Dalam bukunya Ridin Sofwan, G.P.H. Hadiwidjaya, yang dituliskan dalam brosur yang berjudul Kalijaga, sebuah tulisan yang disampaikan dalam ceramahnya di Radya Pustaka, Solo, tanggal 7 Mei 1956. Menyebutkan pendapatnya dalam sebuah kidung yang pernah didengarnya pada zaman sebelum perang di daerah Pasundan , yang berbunyi : Sing sapa reke bisa nglakoni, Amutih lawan anawaha, Patang puluh dino wae, Lan tangi wektu subuh, Lan den sabar sakuring ati, Ing sa-Allah tinekan, Sa kersanireku, Tumrap sanak rajatinira, Saking sawahe ngelmu pangiket kami, Duk aneng Kalijaga Artinya : Barang siapa menjalani melakukan mutih dan minum air tawar, empat puluh hari saja dan bangun pada waktu subuh, dan bersabar hati sukur, Kepada Tuhan terlaksanakanlah sekehendakmu, pada saudara keluargamu, dari sawah ngelmu yang kami ikat, waktu berada di kalijaga.
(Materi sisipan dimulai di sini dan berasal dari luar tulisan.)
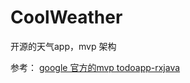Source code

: # CoolWeather
 开源的天气app，mvp 架构

 参考：
[google 官方的mvp todoapp-rxjava](https://github.com/googlesamples/android-architecture/tree/dev-todo-mvvm-rxjava)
Hal ini menunjukkan adanya pemahaman Islam dan pemahaman kepercayaan kejawen menjadi satu dalam sebuah agama yaitu Islam Kejawen. Dalam ilmu kejawen menjelaskan banyak hal tentang kematian atau falsafah Sangkan Paraning Dumadi yang juga berasal dari ajaran Sunan Bonang yang dturunkan Kepada Sunan Kalijaga yang mana mengulas banyak hal tentang kematian dan kemana setelah kita mati termasuk didalamnya dimulai dari Petungan Jawa dan juga Dino Geblag. Sunan Kalijaga telah disebutkan bahwa Beliau adalah salah satu wali yang mempunyai toleransi kepada kepercayaan asli masyarakat.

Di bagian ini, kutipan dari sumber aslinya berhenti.